Behind the Meatball Curtain

by Andrew Felsinger

I published the following poem in Issue #4 of -VeRT Magazine as having been written by John Ashbery :

"Meatball Curtain"

Literally, they say, "choked."
But pissing into the snow loosens nothing up.
I mean I; the reason why this remoteness
Haloes the how the day went,
Mathematical probability of the
Sound attached to the Seine's hypotenuse of ice
And the grafittoed monuments
Experienced as examined pulses, signals
To be precipitated in desire
The way a name gets spelled out magically
In blotto green light the sleet sparkles across.

But must admit I don't know for sure who wrote the poem. Is Jacques Debrot the author? He has similarly written both sides of an interview with John Ashbery, published by 2nd Story Books.

I knew the poem could be of dubious authorship, but chose to publish the work nonetheless. It contains a clumsy elegance that I also recognize and enjoy in Ashbery's work. I like to think of "Meatball Curtain" as something that perhaps Ashbery could have jotted down, a minor yet worthy work allowed to slip from his desk, a poem pinned to his corpus, an homage to the intricacies (mysteries) of identity and art.

But a poet researched the work and was offended by this coloring outside the lines. The work has been subject to a lather of Listronics (See August/September) as well as threats of a lawsuit. There have also been claims that "Meatball Curtain" somehow hurts or annoys John Ashbery himself! I have been, therefore, asked to remove John Ashbery's name from "Meatball Curtain" and make this retraction.

I was struck by such information. In an earlier and "legitimate" interview in Jacket Magazine Ashbery professes his admiration for literary frauds. What is more, Ashbery's work often displays a sort sliding / unidentifiable personal pronoun, (the very opposite of "I mean I"?) in which it is perhaps understandable to imagine this next step, of abstracted authorship, as inevitable.

What is more, John Ashbery is not known to use computers. How would he know of this little, new, West Coast, poetry web 'zine? It seems far afield. I can not seriously imagine John Ashbery pensively reading "Meatball Curtain" and wondering over its supposed prescient and nefarious contents.
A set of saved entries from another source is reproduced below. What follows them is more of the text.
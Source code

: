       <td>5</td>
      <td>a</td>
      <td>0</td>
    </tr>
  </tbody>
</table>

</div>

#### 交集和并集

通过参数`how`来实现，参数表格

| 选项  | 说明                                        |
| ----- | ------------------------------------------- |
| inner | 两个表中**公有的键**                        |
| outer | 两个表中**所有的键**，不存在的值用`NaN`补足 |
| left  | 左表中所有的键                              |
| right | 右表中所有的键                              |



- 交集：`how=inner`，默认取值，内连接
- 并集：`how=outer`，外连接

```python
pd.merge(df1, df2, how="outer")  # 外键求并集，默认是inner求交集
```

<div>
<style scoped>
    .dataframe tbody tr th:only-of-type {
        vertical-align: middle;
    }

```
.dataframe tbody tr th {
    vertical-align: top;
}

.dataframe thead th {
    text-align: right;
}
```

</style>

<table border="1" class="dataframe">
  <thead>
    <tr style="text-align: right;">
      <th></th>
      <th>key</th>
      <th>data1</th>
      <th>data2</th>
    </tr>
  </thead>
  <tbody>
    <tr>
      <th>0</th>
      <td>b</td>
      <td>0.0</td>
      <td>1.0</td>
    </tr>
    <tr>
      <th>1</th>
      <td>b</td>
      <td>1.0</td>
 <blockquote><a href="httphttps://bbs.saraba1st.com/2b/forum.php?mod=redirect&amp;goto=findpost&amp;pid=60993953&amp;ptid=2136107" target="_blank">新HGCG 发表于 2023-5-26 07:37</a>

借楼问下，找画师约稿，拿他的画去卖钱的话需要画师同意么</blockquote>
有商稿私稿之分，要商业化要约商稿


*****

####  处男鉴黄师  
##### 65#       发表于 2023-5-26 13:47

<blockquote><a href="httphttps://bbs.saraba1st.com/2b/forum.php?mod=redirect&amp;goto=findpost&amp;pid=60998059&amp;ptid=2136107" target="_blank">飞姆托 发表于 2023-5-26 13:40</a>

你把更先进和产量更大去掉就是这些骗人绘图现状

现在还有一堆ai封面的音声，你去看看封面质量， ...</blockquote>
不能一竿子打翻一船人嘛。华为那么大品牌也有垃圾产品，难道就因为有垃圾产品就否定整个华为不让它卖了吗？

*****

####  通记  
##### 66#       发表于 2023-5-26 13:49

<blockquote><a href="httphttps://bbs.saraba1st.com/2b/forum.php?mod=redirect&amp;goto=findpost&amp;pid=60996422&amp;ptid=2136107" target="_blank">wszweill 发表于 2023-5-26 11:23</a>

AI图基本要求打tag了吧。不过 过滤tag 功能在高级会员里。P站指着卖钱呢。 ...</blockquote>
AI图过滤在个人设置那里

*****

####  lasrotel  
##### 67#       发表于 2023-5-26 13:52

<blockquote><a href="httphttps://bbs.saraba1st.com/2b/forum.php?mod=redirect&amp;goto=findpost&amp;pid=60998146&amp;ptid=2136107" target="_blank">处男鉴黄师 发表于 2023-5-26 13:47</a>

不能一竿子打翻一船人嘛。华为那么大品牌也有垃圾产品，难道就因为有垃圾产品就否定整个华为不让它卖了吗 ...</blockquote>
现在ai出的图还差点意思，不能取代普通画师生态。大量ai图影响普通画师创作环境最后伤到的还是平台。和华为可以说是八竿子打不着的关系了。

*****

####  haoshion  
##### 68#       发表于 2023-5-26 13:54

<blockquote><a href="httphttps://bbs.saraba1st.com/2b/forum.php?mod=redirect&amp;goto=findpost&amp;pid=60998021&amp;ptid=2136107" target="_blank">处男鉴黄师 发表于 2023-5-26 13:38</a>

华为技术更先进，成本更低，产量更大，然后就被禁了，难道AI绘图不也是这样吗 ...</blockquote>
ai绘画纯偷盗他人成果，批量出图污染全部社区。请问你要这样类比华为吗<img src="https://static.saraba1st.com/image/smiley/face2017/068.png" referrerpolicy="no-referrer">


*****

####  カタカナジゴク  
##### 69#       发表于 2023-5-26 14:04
One possible explanation may be that such work requires scandal? Note the following email :

Date: Fri, 9 Mar 2001 12:54:40 -0600
Reply-To: kent johnson <kson@HOTMAIL.COM>
Sender: british & irish poets <BRITISH@JISILUK>
From: kent johnson <kson@HOTMAIL.COM>
Subject: Re: Dear John Ashbery
Content-Type: text/plain; format=flowed

Dear Jacques,

You interviewed me, and I showed you around the apartment, even letting you browse the rarest, most limited-edition books. And then you changed certain things I said. I left it well enough alone, even against my deeper instincts. But please don't take the confidence too far. I understand from Andrew Felsinger of VeRT magazine, that you intend to publish there a poem I sent you three years ago, specifically designated for your now-defunct magazine. I would remind you of copyright conventions, in case you have forgotten (or didn't know about them?). Let me tell you that when Frank was laid out, the long suture lines along his joints were like mountain ranges. "What about our vacation in Kabul?" he breathed, a hundred martinis on his breath. "Go back to sleep," I wept.And anyway, the poem was written by Joseph Ceravolo before he died. Plus, I don't appreciate being made a part of some obscene charade about Jacques Lacan, especially when the matter has insulted people in England with whom I have close relationships, like Peter Riley and Lawrence Upton. I'm sending this through Kent Johnson, whoever he is, since I am not subscribed to Listbot, even though I know who Jordan Davis is, of course, through Kenneth.

John


The email is the work, obviously, of Kent Johnson. It was posted to the British-Poets Listserve in order, I surmise, to stir up interest in "Meatball Curtain," which at the time was about to be published in Issue #4 of -VeRT Magazine. The email is interesting in a number of ways: It states that the poem was "written by Joseph Ceravolo before he died." And there is this reference to "Frank"? Well, as interesting as this may be, I don't have the inclination to follow up these leads, if that is what they are? I am not as interested in the poem's creation as I am in the authorless fiction that allows for this semi-stateless object to float in an Ashberian ether. In a kind of no-zone.

To expose this poem as a fraud is, perhaps, part of *the plan*? To, somehow, square this circle. If so, then, I've done this, my part.